▶ [Task objective] Keep every line of the data below that has the string "얻다Pen" and present those lines.

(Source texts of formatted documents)
====
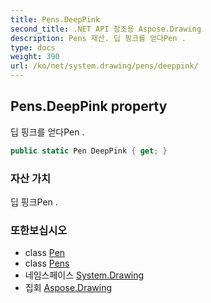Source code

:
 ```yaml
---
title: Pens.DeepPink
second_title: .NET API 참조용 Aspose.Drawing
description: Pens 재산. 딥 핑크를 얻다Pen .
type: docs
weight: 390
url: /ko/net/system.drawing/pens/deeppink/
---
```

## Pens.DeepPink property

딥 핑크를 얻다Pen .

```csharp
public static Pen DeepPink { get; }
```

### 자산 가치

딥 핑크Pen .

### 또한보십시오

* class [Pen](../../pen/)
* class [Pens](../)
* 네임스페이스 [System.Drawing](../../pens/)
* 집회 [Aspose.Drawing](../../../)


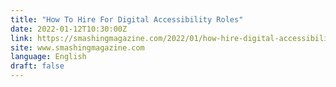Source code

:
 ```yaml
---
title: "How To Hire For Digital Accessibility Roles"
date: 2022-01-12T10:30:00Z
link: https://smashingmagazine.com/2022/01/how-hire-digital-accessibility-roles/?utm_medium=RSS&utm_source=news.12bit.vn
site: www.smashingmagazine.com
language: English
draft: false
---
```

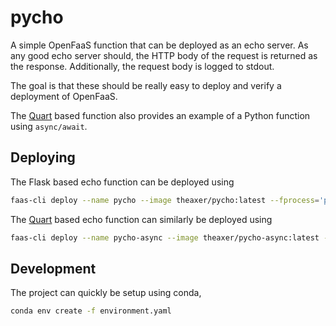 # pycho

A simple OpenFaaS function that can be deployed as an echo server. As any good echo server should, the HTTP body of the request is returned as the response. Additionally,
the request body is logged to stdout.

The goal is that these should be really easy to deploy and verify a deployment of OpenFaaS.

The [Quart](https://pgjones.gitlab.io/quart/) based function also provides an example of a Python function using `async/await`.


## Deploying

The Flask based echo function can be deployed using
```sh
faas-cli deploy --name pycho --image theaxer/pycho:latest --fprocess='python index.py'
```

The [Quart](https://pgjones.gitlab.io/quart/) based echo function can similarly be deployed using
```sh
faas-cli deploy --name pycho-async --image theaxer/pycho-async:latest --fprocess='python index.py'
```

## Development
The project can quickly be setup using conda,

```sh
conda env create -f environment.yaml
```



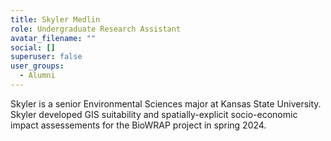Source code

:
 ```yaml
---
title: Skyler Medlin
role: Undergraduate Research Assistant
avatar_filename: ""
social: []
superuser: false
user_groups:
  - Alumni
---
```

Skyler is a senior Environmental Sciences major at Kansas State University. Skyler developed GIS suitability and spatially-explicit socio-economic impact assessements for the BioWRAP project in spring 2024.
====
▶ [Problem solution]
description: Pens 재산. 딥 핑크를 얻다Pen .
딥 핑크를 얻다Pen .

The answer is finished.